Sprich: Red Bulls oberster Boss bleibt bei der Marschroute, die sein Team zu drei Fahrer- und drei Konstrukteurstiteln in den vergangenen drei Jahren führte. Stallorder gibt es nicht. «Wir sind froh, zwei Nummer-eins-Fahrer zu haben», bekräftigte Mateschitz. Vettel und Webber fochten den Kampf um die Vorherrschaft auf der Strecke auch schon über die Grenzen des Akzeptablen hinaus aus. Längst hat sich Vettel qua seiner Erfolge aber selbst zur Nummer 1 gemacht.

Mateschitz rechnet 2013 mit ähnlichen Kräfteverhältnissen wie in der vergangenen Saison. Womöglich mit einigen Treffern der Silberpfeile. «In Summe glaube ich nicht, dass sich zum Vorjahr sehr viel geändert hat, wiewohl Mercedes vorangekommen zu sein scheint. Auch die beiden Fahrer werden Mercedes weiterbringen», sagte der Milliardär, der auch Kimi Räikkönen auf der Rechnung hat. «Wenn er heuer ein wettbewerbsfähiges Auto hat, wird er noch mehr als letztes Jahr vorn mitmischen. Ich sehe ihn unter den Top Vier», sagte Mateschitz über den WM-Dritten des vergangenen Jahres von Lotus.
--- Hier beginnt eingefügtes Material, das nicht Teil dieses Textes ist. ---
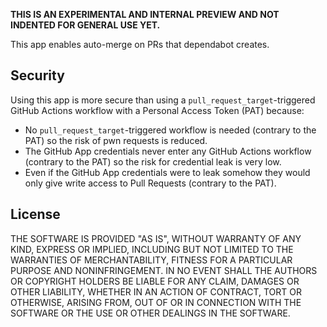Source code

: **THIS IS AN EXPERIMENTAL AND INTERNAL PREVIEW AND NOT INDENTED FOR GENERAL USE YET.**

This app enables auto-merge on PRs that dependabot creates.

## Security

Using this app is more secure than using a `pull_request_target`-triggered GitHub Actions workflow with a Personal Access Token (PAT) because:
* No `pull_request_target`-triggered workflow is needed (contrary to the PAT) so the risk of pwn requests is reduced.
* The GitHub App credentials never enter any GitHub Actions workflow (contrary to the PAT) so the risk for credential leak is very low.
* Even if the GitHub App credentials were to leak somehow they would only give write access to Pull Requests (contrary to the PAT).

## License

THE SOFTWARE IS PROVIDED "AS IS", WITHOUT WARRANTY OF ANY KIND, EXPRESS OR IMPLIED, INCLUDING BUT NOT LIMITED TO THE WARRANTIES OF MERCHANTABILITY, FITNESS FOR A PARTICULAR PURPOSE AND NONINFRINGEMENT. IN NO EVENT SHALL THE AUTHORS OR COPYRIGHT HOLDERS BE LIABLE FOR ANY CLAIM, DAMAGES OR OTHER LIABILITY, WHETHER IN AN ACTION OF CONTRACT, TORT OR OTHERWISE, ARISING FROM, OUT OF OR IN CONNECTION WITH THE SOFTWARE OR THE USE OR OTHER DEALINGS IN THE SOFTWARE.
Vettels Konkurrenz ist also groß. Mit dem vierten WM-Titel nacheinander würde er die Erfolgsstory mit Red Bull weiterschreiben. Bislang sind fünf WM-Triumphe in Serie mit einem Team durch Michael Schumacher im Ferrari immer noch der Maßstab. Dass Vettel immer mal wieder mit der Scuderia in Verbindung gebracht wird, nimmt Mateschitz weiterhin gelassen. Er bleibt bei seinem Credo diesbezüglich: «Wenn es mit uns nicht mehr funktionierte, wäre es sinnlos, jemanden durch einen laufenden Vertrag unbedingt zurückhalten zu wollen.» Wenn er selbst Fahrer wäre, würde er vermutlich auch gern für Ferrari fahren. «Aber das Thema stellt sich derzeit nicht.»